聖職者のパペリーノを除くと、やはり領地での食事には言いたいこともあるらしい。


狩猟権も漁業権も代官にあるわけだから、猟師や漁師がいれば税として一部を受け取る権利もあるのだが、今のところは領民の感情を考えて実行にうつしていない。


「いずれにせよ、もう少し領民の生活を良くしてからだな。まずは与える。受け取るのはそれからだ」


◇ ◇ ◇ ◇ ◇


朝食の後で計画を立てていると、来客がある、とサラが知らせに来た。

例の豆を植えていた農婦である。


心なしか顔色が悪いように見えるが、一方でとび色の目には強い光も感じられる。

若い頃は、気の強そうな美人であったに違いない。


「まずはお座り下さい」


執務室にはソファーもなく粗末な木の椅子のみが数脚あり、壁面には大きな黒板と、昨日の議論の内容が乱暴に書き殴られている。


「いくつか、伺いたいお話があります。ええと、資料によればあなたのお名前は、イーダさん、でよろしいですか」


質問に対して、年かさの農婦は黙って頷いた。


生誕名簿から書き写された領地の資料は怪しい点もあるが、前の代官が来る以前に生まれた住人については比較的、正確に記録されていたと言えそうだ。


「先日も申し上げたとおり、この屋敷は大変に手が足りない状況にありまして、よろしければ屋敷内の家事や掃除などを手伝っていただけないか、と思いまして。
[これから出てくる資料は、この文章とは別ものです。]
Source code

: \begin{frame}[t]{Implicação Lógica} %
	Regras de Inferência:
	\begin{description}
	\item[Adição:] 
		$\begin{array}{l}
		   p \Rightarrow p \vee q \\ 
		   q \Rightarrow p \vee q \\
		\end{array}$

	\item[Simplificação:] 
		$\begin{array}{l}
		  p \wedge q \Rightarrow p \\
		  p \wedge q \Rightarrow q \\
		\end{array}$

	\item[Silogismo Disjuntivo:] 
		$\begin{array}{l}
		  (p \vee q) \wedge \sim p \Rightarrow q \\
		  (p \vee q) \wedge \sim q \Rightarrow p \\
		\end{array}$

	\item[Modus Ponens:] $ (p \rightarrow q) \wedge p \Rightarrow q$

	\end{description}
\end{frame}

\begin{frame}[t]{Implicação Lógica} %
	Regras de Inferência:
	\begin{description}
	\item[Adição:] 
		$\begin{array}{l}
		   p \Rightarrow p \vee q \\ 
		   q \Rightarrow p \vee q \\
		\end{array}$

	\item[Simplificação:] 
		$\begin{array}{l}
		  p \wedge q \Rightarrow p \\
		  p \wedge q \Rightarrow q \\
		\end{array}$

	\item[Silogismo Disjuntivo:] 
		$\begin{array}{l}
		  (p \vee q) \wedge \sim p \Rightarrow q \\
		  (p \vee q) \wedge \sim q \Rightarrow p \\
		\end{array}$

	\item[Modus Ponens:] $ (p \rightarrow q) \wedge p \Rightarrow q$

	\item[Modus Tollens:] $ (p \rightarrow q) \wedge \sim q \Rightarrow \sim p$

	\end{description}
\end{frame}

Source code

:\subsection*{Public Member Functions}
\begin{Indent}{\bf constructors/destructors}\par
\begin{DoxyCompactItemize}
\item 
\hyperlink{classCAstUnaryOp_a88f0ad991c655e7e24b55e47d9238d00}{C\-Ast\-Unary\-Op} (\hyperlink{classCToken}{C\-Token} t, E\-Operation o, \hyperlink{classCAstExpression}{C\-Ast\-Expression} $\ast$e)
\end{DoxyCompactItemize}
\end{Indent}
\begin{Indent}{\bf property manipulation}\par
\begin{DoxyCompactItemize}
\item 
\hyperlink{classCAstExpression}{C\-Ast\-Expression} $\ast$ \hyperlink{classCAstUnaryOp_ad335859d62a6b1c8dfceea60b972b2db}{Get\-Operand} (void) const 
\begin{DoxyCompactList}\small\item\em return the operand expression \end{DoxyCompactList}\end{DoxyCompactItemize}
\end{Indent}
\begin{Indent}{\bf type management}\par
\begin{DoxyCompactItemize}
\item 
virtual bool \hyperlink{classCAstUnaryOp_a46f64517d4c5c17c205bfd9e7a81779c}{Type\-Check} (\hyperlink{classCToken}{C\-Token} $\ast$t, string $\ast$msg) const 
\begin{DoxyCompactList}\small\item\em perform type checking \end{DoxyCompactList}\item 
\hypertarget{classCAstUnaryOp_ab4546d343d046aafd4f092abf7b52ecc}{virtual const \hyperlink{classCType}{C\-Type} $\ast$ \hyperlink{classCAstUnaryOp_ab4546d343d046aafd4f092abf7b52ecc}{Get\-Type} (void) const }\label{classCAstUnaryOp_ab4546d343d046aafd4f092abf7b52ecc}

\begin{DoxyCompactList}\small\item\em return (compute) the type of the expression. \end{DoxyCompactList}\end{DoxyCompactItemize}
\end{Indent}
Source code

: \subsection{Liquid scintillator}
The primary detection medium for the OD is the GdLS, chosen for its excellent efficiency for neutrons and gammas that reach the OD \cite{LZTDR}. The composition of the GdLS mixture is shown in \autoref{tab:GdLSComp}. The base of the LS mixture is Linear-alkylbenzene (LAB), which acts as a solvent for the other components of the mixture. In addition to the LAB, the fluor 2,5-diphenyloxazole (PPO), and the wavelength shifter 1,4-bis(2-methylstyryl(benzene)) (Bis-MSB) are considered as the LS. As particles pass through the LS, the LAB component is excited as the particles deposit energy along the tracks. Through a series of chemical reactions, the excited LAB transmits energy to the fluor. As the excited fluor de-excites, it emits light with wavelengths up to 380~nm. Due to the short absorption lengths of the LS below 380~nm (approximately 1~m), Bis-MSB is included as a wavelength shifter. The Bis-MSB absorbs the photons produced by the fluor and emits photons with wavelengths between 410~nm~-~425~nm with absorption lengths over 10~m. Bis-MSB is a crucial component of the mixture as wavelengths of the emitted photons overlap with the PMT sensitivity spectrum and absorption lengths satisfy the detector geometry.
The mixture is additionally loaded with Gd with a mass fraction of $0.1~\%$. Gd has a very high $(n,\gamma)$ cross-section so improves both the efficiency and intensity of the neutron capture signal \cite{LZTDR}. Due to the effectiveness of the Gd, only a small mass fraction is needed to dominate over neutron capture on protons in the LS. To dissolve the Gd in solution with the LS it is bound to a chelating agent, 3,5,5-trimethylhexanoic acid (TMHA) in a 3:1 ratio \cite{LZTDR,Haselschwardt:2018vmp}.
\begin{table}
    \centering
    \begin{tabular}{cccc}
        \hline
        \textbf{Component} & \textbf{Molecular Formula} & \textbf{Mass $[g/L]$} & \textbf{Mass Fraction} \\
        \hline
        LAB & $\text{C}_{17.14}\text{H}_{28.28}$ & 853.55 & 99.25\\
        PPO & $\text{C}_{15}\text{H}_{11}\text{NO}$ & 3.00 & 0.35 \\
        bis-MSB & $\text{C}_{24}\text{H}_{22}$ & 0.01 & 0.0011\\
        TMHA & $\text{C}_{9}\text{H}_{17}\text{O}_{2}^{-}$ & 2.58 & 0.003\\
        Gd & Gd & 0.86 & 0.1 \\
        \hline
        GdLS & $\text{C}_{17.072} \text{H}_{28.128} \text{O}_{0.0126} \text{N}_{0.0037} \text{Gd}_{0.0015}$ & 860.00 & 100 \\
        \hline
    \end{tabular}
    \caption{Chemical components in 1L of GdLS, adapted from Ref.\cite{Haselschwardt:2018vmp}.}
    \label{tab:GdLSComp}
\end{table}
もちろん、賃金は払います。とはいえ、毎日では大変でしょうから、1日おきに、太陽が昇って昼になるまで、ということでは如何でしょう?」


農婦から答えはなかったが、とりあえず最後まで説明をしてしまう。


「あとは、いくつかこの村の事情について伺うことがあるかと思います。何をするにも、我々は新参者で、この村については知らないことが多く、間違ったことをするかもしれません。率直なところを教えていただければ、いろいろと助かります」


できるだけ簡単に説明したつもりだが、理解しにくかっただろうか。


「・・・それで、あの懲罰の税については待っていただけるのでしょうか」


今度は、俺が驚く番だった。


「懲罰?税?なんの話ですか?」


農婦は顔を上げ、開き直ったように口を開いた。


「ですから、魚を獲ったことと、豆を植えたことについてです!必ずお支払をします!ですから、どうか畑を取り上げるのだけはお待ち下さい!」


思わず困惑して周囲を見回すと、サラとパペリーノも同じ反応を見せている。


「いや、別に税を追加で獲ったりしませんよ。私はまだ、この領地の方針について説明をしてないわけですから、罪に問うわけにはいかないでしょう?」


そこまで説明すると、農婦はようやくこちらの言葉を信じる気になったようだった。


「じゃあ、お手伝いというのは本当なんでしょうか?」


「本当ですよ。なにしろ、領主として赴任したはいいものの、今はここにいる4人だけですからね。何しろ、手が足りないのです」


思わず苦笑した。そもそも、農婦の土地を取り上げてどうしようと言うのか。


自分はただの代官で領地の所有者ではないし、耕すだけの労働力もなければ時間もない。

豆については多少の興味はあるが、そんなものは銅貨で買えばいいだけだ。

代官屋敷の庭で植えてもいい。


そもそも、自分がこの村に何のために来たのか。

今のところ、村民たちからは前の代官の同種と見做されている、ということはハッキリした。


早急に豆を配る計画を進め、互いの認識の差を埋める必要がある。